During our frequent conversations, Mike invited me to photograph bears at his camp. I took him up on his invitations on July 25, 2009. During the course of our visit, I repeated what I had told him previously about not being able to hunt bear from his camp. He said he understood that and explained that he had no intention of hunting bears at that location.
While I was visiting with Belanger, two conservation officers arrived to investigate a report they had received of him baiting bears before the legal starting date of August 10. One was Jason Wickland from Iron River. The other was Sergeant Marc Pomroy.
The officers were certainly doing their jobs by being there to "investigate" the report they received. Unfortunately, they weren't there to investigate. They arrived with the intent of issuing a ticket and that's what they did, totally ignoring what they were told as well as the law allowing recreational feeding in the UP.
Mike clearly told the officers he was not baiting, but feeding bears for recreational viewing. I also heard Belanger tell the officers that although he had been successful in the bear license drawing, he had no intention of buying a bear tag nor bear hunting anywhere, much less at his camp. My input about the situation also fell on deaf ears.
After the officers left, I had a clearer understanding of why Mike applied for a bear license. It wasn't so he could hunt bear. His intent was to prevent someone else from getting a bear license. But even if Belanger had a bear license, it should not have had a bearing on whether or not he got a ticket.
The recreational feeding law does not say licensed hunters can not feed deer or bear. In fact, many people who recreationally feed deer are licensed deer hunters that hunt some distance away from where they recreationally feed whitetails. The same is true for bear hunters.

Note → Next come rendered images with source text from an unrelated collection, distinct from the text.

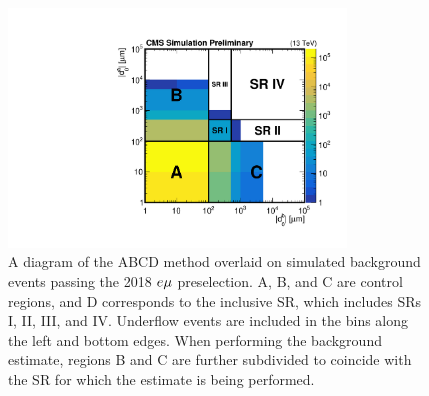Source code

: \begin{figure}
\centering
\includegraphics[width=0.8\textwidth]{figures/bg/abcdMethod_CMSPreliminary.pdf}
\caption{A diagram of the ABCD method overlaid on simulated background events passing the 2018 $e{\mu}$ preselection. A, B, and C are control regions, and D corresponds to the inclusive SR, which includes SRs I, II, III, and IV. Underflow events are included in the bins along the left and bottom edges. When performing the background estimate, regions B and C are further subdivided to coincide with the SR for which the estimate is being performed.}
\label{abcd_regions}
\end{figure}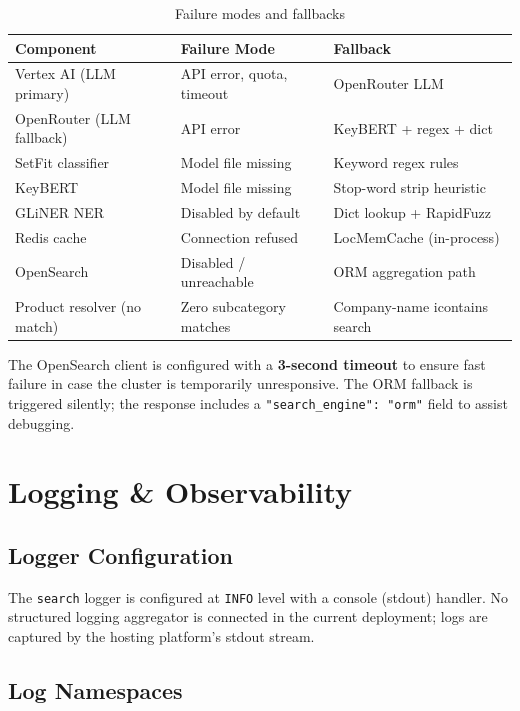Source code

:\documentclass[12pt,a4paper]{article}
\begin{document}
\begin{table}[H]
\centering
\renewcommand{\arraystretch}{1.4}
\begin{tabularx}{\textwidth}{lXX}
\toprule
\rowcolor{tableheader!20}
\textbf{Component} & \textbf{Failure Mode} & \textbf{Fallback} \\
\midrule
Vertex AI (LLM primary) &
  API error, quota, timeout &
  OpenRouter LLM \\
OpenRouter (LLM fallback) &
  API error &
  KeyBERT + regex + dict \\
SetFit classifier &
  Model file missing &
  Keyword regex rules \\
KeyBERT &
  Model file missing &
  Stop-word strip heuristic \\
GLiNER NER &
  Disabled by default &
  Dict lookup + RapidFuzz \\
Redis cache &
  Connection refused &
  LocMemCache (in-process) \\
OpenSearch &
  Disabled / unreachable &
  ORM aggregation path \\
Product resolver (no match) &
  Zero subcategory matches &
  Company-name icontains search \\
\bottomrule
\end{tabularx}
\caption{Failure modes and fallbacks}
\end{table}

The OpenSearch client is configured with a \textbf{3-second timeout} to ensure fast
failure in case the cluster is temporarily unresponsive.  The ORM fallback is triggered
silently; the response includes a \texttt{"search\_engine": "orm"} field to assist
debugging.

\newpage
\section{Logging \& Observability}
\label{sec:logging}

\subsection{Logger Configuration}

The \texttt{search} logger is configured at \texttt{INFO} level with a console
(stdout) handler.  No structured logging aggregator is connected in the current
deployment; logs are captured by the hosting platform's stdout stream.

\subsection{Log Namespaces}
\end{document}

The incident report that officer Wickland wrote for the Iron County Prosecutor's office to accompany the ticket is a piece of fiction designed to justify issuance of the citation. At the same time, what Wickland wrote ignores the fact that a law exists that allows recreational feeding of wildlife. He uses the words bait and feed interchangeably in the report as though they are the same.
Since Mike wants to continue recreationally feeding bears at his Iron County residence, he pled not guilty to the charge. I sent the prosecutor's office a letter on Mike's behalf along with a copy of the baiting and feeding regulations, hoping the charges would be dismissed. No such luck!
I also attended a preliminary hearing with Belanger in front of Judge C. Joseph Schwedler, hoping the judge would listen to reason. The judge recommended against Mike saying anything and refused to let me speak on his behalf. Belanger was forced to hire an attorney; Dennis Tousignant from Iron River, who appears to be making progress on the case.
It is situations like this one that give the DNR a black eye. It amounts to nothing more than harassment of law abiding citizens and abuse of power. The real crime is that while some officers are wasting time on cases like this one, some violators are breaking the law and getting away with it.
A friend of mine found a number of illegal bear baits in a different county more than a month before baiting was supposed to begin this year. He called one or two conservation officers to report them in the hopes those responsible would be ticketed. An officer attempted to return his call once, but failed to make contact with my friend. When that attempt failed, there was no follow-up.
How can there be justice when those that are guilty are not charged and those that are innocent are ticketed because the presumption of guilt runs rampant?